Greg Frost has a thoughtful and necessary essay up at the Wild River Review, about having his new book, Lord Tophet*, shunned by one of the big chains (it could happen to you):
A few weeks ago, I found out that my latest book would not be carried by the Borders bookstore chain. Anywhere. At all. Worldwide. Not a single copy. Lest you think that the book did something bad to earn this treatment, the novel, Lord Tophet, is a lead title from Random House’s fantasy/science fiction imprint, Del Rey Books, the sequel to Shadowbridge, a novel that Borders did carry. In fact, Shadowbridge received glowing reviews and went back to print twice in its first six months. You might think, “Say, that’s kind of impressive.”
You might.
The reason Borders decided not to carry the new book is that, according to them, its predecessor didn’t sell "as well as anticipated." It sold; it just didn’t sell enough for Borders. What’s enough? I have absolutely no idea. Nobody else seems to, either.
He goes on to talk about the larger implications of such a system. Go forth and read it. Then, buy Greg’s book. (I just started Shadowbridge, and am greatly impressed thus far.)
*Yes, I realize the irony that I’m linking to Amazon, but I frequent our brick and mortar indie and Amazon alike. Your mileage may vary.
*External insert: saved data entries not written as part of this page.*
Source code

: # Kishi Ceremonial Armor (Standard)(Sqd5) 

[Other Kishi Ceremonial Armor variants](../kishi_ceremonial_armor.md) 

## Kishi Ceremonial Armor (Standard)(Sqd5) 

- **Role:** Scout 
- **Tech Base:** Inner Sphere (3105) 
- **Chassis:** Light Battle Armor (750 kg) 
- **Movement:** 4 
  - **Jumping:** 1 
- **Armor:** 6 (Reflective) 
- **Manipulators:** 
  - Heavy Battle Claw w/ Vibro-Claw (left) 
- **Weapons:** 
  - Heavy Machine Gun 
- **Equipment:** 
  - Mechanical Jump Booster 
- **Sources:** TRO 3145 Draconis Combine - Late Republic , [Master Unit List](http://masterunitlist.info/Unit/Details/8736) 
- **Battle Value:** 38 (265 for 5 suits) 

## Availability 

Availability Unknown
And I fully support ordering from Powell’s or your local bookstore, but if you want an immediate impulse buy, the links are above.
Part of this is Borders’ implosion where they were out of cash so returned lots of stock so that they wouldn’t have to pay for it. Then they did a much smaller re-order and are keeping inventory levels much smaller and tighter.
We saw this with some of our books, even those which usually sell ~500 copies a year in Borders.
That makes total sense, now that you point it out. What a crazy system all this makes up.
Frost doesn’t give any NUMBERS.
TCO, how can you be sure that Frost has the numbers to give? Many authors don’t.